Segment Start: Study material
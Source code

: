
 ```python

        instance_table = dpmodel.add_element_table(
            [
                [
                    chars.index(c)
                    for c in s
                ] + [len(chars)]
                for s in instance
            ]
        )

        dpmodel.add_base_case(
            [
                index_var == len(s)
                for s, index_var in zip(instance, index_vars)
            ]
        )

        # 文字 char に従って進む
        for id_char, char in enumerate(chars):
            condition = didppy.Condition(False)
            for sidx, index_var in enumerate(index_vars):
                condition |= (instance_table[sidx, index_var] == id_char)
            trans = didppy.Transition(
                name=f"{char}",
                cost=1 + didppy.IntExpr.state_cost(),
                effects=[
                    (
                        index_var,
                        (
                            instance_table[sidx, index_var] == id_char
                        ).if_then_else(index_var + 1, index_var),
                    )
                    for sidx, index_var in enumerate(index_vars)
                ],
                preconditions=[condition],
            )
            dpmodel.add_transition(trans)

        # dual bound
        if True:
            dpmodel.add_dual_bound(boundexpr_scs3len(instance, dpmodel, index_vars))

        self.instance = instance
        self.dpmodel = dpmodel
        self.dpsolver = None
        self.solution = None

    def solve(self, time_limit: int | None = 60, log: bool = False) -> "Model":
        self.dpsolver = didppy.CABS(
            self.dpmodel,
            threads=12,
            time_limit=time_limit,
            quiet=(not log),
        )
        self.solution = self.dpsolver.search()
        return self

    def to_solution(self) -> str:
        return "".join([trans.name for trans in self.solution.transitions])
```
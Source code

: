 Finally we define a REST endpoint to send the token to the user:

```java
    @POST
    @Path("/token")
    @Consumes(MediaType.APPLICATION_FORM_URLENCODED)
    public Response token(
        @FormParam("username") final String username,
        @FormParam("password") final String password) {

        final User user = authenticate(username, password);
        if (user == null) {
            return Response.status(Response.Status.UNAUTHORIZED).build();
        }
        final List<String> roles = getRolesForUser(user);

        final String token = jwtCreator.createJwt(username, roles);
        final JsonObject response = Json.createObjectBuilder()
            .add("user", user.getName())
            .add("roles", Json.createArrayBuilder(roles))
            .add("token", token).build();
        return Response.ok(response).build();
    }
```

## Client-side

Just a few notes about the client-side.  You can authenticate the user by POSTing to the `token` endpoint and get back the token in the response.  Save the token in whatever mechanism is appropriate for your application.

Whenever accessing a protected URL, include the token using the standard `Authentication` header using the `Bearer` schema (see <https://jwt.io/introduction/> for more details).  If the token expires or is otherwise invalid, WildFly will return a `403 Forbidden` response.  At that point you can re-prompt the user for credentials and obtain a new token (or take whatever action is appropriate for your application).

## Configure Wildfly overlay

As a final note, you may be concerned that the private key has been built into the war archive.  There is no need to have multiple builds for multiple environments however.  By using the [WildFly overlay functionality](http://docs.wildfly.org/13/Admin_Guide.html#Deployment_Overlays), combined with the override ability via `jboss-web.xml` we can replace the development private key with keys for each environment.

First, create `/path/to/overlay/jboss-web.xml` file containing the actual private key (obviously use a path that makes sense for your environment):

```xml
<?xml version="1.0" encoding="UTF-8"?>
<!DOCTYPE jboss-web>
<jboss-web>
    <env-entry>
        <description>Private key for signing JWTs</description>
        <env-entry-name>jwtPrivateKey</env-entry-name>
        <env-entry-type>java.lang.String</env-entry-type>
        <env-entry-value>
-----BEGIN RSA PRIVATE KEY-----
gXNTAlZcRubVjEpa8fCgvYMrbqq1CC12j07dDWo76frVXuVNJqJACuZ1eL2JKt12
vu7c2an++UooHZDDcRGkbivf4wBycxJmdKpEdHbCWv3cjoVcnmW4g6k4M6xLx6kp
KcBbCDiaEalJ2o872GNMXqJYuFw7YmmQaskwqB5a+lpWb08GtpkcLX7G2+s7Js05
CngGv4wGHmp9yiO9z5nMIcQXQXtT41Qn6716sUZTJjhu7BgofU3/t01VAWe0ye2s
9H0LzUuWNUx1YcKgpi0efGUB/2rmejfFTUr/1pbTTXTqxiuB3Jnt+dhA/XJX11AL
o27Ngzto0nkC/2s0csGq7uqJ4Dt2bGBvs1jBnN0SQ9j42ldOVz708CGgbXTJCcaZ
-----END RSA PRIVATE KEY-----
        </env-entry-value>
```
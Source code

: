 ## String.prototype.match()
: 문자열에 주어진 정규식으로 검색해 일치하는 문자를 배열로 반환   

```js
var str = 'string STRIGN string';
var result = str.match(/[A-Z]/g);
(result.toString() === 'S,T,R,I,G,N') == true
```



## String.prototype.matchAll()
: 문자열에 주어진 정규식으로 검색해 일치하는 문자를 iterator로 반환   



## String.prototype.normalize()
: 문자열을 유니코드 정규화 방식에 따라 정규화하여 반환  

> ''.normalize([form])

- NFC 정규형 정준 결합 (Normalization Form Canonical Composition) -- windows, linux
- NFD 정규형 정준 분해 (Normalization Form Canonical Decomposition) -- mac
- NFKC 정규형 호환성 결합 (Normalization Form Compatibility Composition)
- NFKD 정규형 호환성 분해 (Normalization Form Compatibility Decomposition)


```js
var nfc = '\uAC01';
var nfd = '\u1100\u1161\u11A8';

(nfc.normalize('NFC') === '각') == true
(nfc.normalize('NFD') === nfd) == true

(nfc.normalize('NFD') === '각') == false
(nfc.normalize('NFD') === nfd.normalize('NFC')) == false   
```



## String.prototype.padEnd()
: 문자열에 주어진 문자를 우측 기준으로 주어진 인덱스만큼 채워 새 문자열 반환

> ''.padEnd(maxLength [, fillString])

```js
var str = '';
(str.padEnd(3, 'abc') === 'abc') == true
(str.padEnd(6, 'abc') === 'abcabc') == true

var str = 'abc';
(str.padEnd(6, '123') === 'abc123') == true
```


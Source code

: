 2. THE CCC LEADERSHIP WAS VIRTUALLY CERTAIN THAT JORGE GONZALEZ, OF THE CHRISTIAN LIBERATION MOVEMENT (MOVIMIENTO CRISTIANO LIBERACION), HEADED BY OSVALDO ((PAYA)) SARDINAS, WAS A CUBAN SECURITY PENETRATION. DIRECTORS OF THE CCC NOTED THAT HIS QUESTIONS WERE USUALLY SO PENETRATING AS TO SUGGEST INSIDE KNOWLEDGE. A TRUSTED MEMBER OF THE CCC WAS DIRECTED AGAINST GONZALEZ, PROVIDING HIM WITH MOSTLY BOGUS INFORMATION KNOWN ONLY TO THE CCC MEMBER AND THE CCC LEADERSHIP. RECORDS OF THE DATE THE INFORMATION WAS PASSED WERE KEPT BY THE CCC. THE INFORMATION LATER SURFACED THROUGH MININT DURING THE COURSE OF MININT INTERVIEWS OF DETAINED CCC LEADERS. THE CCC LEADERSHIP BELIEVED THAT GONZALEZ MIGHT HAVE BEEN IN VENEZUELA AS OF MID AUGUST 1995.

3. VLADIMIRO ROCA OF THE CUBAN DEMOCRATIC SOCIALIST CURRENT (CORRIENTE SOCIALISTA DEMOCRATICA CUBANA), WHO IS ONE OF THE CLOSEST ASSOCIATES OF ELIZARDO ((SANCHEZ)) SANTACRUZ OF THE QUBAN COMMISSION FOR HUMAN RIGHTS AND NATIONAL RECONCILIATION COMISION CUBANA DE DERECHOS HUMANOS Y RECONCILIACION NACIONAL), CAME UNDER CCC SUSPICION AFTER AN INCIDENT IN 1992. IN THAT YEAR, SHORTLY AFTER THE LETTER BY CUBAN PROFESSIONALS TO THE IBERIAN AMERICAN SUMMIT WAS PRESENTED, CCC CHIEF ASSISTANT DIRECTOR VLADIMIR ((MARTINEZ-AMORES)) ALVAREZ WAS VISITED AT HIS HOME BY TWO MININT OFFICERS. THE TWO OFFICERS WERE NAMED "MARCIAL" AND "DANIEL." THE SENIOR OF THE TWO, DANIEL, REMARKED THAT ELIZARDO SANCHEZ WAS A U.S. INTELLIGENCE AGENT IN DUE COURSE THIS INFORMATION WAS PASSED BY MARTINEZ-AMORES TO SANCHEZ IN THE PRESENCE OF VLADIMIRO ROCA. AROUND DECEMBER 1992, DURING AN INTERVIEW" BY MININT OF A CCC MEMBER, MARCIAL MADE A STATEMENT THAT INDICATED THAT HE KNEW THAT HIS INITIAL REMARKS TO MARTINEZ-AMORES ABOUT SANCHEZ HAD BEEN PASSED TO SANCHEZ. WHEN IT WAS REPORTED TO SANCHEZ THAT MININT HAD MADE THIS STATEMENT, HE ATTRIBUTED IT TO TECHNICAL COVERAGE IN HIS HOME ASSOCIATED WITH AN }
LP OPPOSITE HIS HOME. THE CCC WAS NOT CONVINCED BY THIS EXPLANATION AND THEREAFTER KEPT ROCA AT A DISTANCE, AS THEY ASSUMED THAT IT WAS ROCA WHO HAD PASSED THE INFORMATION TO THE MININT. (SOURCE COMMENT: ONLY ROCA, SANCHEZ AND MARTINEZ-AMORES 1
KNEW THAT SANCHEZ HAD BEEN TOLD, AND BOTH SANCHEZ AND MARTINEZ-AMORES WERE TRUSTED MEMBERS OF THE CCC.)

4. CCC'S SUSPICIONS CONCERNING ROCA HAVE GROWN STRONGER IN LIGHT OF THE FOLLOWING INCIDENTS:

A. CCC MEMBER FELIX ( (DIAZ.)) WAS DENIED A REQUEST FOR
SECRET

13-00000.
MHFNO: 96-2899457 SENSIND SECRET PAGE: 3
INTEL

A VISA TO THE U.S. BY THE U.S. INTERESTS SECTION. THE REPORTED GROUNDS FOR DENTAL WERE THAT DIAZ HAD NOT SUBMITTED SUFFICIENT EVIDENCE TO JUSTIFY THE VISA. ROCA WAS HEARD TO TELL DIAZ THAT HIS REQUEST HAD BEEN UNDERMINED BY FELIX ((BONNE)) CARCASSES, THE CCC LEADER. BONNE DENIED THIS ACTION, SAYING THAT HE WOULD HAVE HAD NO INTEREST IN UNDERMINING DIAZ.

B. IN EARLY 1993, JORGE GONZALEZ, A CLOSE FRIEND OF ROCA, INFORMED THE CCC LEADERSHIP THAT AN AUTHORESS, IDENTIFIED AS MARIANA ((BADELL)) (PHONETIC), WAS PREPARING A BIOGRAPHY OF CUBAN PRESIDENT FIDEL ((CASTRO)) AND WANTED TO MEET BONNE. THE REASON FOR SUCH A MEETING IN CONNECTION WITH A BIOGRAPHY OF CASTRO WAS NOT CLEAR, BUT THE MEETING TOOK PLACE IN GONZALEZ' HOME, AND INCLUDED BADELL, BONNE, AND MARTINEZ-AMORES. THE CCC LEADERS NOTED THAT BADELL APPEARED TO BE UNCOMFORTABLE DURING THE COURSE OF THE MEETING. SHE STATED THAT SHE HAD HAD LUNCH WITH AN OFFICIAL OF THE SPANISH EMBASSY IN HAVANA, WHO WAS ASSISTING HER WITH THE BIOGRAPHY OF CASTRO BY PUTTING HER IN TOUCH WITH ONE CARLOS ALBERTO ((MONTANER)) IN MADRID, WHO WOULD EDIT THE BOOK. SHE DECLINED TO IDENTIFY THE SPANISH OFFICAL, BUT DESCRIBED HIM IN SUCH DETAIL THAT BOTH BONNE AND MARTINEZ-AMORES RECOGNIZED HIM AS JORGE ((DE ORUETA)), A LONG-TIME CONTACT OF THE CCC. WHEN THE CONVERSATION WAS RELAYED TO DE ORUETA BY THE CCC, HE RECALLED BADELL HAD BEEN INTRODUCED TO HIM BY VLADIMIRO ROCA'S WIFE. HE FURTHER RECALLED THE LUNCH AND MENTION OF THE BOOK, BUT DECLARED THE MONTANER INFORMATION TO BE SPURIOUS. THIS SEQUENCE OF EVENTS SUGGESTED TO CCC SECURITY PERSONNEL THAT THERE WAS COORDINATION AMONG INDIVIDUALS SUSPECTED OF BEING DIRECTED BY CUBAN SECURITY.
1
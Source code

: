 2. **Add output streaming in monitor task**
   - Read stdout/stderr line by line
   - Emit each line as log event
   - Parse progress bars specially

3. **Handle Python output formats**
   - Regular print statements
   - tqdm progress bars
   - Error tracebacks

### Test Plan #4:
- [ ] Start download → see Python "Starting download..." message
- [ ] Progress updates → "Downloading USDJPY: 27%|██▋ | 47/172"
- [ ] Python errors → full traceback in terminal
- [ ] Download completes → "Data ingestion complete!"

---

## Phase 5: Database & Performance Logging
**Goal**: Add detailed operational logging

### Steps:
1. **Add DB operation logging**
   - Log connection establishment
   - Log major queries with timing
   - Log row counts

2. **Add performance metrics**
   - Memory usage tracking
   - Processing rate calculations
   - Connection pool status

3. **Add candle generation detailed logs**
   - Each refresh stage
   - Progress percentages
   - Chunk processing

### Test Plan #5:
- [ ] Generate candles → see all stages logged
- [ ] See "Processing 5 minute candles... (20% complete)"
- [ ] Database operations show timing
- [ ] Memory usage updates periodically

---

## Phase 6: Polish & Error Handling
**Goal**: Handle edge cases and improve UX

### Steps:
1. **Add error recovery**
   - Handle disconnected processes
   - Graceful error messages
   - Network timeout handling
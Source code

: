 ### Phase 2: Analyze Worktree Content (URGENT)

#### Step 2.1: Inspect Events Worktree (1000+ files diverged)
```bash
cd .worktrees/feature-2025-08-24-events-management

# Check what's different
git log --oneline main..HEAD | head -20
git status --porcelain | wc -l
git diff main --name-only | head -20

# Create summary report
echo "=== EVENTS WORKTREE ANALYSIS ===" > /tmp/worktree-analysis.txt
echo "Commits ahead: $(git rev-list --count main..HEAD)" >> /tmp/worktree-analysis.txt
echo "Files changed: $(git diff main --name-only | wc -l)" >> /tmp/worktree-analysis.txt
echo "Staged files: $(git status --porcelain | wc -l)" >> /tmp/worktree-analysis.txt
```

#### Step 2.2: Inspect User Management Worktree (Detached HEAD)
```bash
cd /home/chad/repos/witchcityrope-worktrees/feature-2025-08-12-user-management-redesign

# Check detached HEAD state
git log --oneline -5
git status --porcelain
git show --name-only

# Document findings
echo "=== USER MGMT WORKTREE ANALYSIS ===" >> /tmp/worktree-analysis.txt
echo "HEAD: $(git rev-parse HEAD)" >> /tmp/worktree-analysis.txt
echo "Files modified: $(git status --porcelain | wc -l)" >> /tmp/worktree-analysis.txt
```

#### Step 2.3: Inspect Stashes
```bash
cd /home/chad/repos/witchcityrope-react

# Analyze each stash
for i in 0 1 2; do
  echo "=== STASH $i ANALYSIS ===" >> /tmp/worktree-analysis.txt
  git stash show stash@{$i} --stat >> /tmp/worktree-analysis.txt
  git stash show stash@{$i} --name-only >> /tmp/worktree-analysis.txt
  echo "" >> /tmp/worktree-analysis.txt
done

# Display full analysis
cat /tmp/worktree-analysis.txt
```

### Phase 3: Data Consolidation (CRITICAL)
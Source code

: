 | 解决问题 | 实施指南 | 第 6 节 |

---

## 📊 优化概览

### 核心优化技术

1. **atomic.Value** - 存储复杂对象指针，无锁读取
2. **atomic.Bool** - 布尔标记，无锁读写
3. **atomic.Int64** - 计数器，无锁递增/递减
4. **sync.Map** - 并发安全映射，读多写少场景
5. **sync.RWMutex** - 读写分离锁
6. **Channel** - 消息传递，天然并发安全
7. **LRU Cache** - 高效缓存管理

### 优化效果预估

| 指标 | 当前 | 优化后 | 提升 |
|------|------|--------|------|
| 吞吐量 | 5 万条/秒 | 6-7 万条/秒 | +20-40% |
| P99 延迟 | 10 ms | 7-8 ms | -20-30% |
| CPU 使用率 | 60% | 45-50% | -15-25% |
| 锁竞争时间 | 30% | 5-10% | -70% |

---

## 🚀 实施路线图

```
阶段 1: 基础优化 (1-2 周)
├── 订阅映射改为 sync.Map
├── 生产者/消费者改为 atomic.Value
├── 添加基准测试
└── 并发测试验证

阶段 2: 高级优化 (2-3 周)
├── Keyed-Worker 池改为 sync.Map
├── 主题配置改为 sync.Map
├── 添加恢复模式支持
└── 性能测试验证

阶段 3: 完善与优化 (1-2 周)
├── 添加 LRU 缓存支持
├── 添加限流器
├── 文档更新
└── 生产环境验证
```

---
Segment End: Study material
Work to be completed >>
Find "- tqdm progress bars" in the entries above and copy that whole line exactly, then each line after it through the line that contains "- Log connection establishment".

Output below >>
   - tqdm progress bars
   - Error tracebacks

### Test Plan #4:
- [ ] Start download → see Python "Starting download..." message
- [ ] Progress updates → "Downloading USDJPY: 27%|██▋ | 47/172"
- [ ] Python errors → full traceback in terminal
- [ ] Download completes → "Data ingestion complete!"

---

## Phase 5: Database & Performance Logging
**Goal**: Add detailed operational logging

### Steps:
1. **Add DB operation logging**
   - Log connection establishment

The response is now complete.